■ **EXERCISE REQUIREMENTS**
Lines after the one containing "- **Extension ID:**" are to be omitted; print exactly each line from the start of the records up to and including it.

■ **MATERIAL PROVIDED**

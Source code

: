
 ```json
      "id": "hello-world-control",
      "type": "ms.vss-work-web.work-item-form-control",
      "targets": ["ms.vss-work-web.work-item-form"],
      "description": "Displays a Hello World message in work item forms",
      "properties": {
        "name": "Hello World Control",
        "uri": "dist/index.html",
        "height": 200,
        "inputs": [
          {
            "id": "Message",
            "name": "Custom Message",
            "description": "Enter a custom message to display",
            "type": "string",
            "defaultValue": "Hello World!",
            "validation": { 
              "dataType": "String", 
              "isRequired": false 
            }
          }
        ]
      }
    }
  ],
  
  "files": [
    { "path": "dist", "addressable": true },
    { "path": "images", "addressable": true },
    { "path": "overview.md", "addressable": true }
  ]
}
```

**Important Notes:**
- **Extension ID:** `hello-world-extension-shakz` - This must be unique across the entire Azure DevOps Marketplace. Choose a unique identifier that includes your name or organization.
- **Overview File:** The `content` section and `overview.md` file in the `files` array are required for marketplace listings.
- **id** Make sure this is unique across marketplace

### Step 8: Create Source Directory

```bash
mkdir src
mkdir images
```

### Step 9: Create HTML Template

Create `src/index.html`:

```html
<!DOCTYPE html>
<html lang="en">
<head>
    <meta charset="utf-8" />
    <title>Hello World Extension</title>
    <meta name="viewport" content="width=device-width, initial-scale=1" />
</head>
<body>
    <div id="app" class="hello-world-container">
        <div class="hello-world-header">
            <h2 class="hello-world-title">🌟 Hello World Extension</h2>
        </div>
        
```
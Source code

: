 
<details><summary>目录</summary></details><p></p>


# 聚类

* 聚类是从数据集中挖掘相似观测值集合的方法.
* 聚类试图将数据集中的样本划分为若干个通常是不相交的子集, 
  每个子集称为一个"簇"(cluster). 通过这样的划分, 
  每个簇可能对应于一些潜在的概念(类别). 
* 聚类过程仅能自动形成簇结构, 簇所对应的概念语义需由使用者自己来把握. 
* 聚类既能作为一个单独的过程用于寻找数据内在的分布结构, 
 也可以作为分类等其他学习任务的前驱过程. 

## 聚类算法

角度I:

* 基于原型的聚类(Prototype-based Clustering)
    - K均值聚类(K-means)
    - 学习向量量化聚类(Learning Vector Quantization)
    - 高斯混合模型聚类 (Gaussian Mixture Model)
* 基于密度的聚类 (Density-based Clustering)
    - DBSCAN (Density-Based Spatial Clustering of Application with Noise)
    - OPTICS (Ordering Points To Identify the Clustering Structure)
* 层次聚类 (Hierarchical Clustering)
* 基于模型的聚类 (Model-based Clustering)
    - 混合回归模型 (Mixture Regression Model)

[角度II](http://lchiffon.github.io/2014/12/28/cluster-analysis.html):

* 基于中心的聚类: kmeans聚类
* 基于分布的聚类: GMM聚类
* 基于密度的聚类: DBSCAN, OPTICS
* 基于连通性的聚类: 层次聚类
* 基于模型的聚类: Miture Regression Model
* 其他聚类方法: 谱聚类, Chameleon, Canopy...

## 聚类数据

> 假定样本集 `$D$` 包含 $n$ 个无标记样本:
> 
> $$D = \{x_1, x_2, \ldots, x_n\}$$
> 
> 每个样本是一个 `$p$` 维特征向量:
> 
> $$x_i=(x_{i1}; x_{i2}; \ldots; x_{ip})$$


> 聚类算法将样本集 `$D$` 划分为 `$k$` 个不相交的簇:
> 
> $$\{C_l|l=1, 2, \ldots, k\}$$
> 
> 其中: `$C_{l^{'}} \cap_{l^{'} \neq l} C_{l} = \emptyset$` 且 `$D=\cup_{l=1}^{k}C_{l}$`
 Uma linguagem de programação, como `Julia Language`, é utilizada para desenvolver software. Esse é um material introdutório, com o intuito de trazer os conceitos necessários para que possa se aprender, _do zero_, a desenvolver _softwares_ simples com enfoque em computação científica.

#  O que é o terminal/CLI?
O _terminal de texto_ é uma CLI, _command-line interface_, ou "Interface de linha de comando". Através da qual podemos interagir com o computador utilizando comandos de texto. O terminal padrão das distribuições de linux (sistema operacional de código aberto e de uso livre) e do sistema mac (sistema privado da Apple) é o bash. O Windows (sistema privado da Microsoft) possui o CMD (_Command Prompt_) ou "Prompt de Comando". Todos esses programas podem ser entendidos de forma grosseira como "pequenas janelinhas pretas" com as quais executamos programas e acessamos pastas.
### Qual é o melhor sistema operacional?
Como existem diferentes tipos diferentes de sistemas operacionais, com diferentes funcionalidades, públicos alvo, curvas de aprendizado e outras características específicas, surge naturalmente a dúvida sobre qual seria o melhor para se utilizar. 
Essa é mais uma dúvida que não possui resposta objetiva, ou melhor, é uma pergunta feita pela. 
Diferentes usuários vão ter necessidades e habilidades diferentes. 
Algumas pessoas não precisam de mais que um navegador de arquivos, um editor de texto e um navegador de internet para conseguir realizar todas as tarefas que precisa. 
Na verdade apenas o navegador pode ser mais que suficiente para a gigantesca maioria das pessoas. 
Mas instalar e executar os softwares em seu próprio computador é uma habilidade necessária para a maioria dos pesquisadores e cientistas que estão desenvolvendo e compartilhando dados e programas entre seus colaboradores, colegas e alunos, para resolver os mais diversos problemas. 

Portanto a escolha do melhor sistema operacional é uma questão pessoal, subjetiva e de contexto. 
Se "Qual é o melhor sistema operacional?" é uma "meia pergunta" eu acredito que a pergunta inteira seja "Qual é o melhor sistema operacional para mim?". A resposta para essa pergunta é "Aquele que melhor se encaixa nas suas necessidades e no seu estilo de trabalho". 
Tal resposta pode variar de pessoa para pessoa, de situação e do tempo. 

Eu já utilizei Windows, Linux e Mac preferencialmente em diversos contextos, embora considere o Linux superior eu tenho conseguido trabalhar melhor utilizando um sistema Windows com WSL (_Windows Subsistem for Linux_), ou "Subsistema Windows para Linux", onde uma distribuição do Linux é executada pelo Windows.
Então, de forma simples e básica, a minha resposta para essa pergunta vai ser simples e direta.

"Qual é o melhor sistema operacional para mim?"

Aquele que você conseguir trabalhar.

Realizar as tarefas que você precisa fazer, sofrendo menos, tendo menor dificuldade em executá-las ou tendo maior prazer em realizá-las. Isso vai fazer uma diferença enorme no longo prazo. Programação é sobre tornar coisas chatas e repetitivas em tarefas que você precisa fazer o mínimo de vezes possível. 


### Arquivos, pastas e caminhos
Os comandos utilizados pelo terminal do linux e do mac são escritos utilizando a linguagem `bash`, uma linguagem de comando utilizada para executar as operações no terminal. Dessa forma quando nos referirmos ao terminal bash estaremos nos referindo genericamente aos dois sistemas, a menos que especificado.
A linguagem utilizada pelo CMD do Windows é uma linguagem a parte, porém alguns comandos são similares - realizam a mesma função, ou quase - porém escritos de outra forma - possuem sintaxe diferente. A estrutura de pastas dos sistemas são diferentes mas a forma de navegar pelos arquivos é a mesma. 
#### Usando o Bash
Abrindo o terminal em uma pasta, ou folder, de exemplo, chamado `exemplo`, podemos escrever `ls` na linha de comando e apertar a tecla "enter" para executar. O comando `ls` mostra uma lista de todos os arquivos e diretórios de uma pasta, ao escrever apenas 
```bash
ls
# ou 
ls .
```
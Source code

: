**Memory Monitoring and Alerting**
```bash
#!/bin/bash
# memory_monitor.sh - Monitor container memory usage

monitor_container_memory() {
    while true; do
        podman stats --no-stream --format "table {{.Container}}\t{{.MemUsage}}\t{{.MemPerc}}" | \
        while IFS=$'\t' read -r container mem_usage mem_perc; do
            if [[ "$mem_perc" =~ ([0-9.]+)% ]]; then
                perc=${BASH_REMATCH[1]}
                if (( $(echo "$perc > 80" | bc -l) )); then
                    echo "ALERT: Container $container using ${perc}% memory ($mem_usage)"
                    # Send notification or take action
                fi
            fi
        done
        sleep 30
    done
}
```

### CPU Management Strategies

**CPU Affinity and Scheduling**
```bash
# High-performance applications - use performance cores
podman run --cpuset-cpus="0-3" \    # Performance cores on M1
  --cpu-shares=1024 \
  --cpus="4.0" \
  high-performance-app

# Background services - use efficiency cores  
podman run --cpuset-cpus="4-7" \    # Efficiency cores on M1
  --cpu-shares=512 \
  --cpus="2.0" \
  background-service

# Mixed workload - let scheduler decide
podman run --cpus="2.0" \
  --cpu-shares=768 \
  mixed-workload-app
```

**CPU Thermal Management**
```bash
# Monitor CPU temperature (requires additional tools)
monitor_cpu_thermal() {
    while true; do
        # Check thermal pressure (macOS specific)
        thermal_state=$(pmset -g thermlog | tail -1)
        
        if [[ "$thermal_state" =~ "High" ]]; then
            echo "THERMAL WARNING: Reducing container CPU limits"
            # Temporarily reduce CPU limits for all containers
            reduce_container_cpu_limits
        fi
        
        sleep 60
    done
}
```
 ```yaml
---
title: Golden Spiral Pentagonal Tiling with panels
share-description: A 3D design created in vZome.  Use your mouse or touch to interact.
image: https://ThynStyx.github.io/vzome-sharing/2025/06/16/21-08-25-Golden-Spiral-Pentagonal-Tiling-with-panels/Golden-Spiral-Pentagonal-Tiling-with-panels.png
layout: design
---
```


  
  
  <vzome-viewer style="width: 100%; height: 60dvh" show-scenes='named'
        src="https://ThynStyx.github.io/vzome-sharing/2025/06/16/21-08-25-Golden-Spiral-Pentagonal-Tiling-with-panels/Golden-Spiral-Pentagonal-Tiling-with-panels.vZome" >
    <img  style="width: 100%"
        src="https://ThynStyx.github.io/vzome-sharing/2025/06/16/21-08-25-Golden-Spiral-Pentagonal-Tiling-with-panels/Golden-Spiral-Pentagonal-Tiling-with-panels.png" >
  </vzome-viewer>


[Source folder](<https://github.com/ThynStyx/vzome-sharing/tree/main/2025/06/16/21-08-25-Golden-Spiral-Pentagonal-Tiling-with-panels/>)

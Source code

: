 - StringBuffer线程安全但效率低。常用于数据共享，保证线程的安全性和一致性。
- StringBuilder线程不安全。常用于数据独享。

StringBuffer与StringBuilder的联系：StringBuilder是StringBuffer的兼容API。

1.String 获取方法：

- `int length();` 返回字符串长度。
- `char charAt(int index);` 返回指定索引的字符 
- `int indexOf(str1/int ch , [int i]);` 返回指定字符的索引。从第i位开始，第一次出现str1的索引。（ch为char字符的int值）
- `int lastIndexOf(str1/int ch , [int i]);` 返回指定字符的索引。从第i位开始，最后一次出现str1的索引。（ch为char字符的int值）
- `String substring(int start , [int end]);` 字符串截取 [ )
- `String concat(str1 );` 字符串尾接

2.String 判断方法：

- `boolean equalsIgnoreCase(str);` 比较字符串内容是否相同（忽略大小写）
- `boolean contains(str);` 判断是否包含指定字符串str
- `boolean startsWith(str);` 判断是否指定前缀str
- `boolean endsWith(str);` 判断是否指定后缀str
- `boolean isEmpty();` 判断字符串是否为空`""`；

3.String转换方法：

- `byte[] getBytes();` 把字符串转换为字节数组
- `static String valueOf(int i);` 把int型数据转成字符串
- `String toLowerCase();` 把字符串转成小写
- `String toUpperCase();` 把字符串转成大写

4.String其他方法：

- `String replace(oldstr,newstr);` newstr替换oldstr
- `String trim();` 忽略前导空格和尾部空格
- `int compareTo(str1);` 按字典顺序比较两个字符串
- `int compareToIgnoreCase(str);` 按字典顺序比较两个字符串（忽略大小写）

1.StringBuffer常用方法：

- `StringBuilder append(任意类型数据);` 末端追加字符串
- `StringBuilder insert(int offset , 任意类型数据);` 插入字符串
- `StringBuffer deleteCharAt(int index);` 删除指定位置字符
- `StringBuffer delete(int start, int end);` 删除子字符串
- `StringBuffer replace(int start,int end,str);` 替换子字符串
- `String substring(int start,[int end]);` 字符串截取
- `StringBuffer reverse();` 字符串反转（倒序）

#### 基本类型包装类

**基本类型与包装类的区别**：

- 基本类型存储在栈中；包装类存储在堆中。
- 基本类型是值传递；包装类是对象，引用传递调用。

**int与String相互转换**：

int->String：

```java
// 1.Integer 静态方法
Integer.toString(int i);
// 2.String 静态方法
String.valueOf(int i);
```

■ **OUTPUT OF THE TASK**
Source code

:
 ```json
      "id": "hello-world-control",
      "type": "ms.vss-work-web.work-item-form-control",
      "targets": ["ms.vss-work-web.work-item-form"],
      "description": "Displays a Hello World message in work item forms",
      "properties": {
        "name": "Hello World Control",
        "uri": "dist/index.html",
        "height": 200,
        "inputs": [
          {
            "id": "Message",
            "name": "Custom Message",
            "description": "Enter a custom message to display",
            "type": "string",
            "defaultValue": "Hello World!",
            "validation": { 
              "dataType": "String", 
              "isRequired": false 
            }
          }
        ]
      }
    }
  ],
  
  "files": [
    { "path": "dist", "addressable": true },
    { "path": "images", "addressable": true },
    { "path": "overview.md", "addressable": true }
  ]
}
```

**Important Notes:**
- **Extension ID:** `hello-world-extension-shakz` - This must be unique across the entire Azure DevOps Marketplace. Choose a unique identifier that includes your name or organization.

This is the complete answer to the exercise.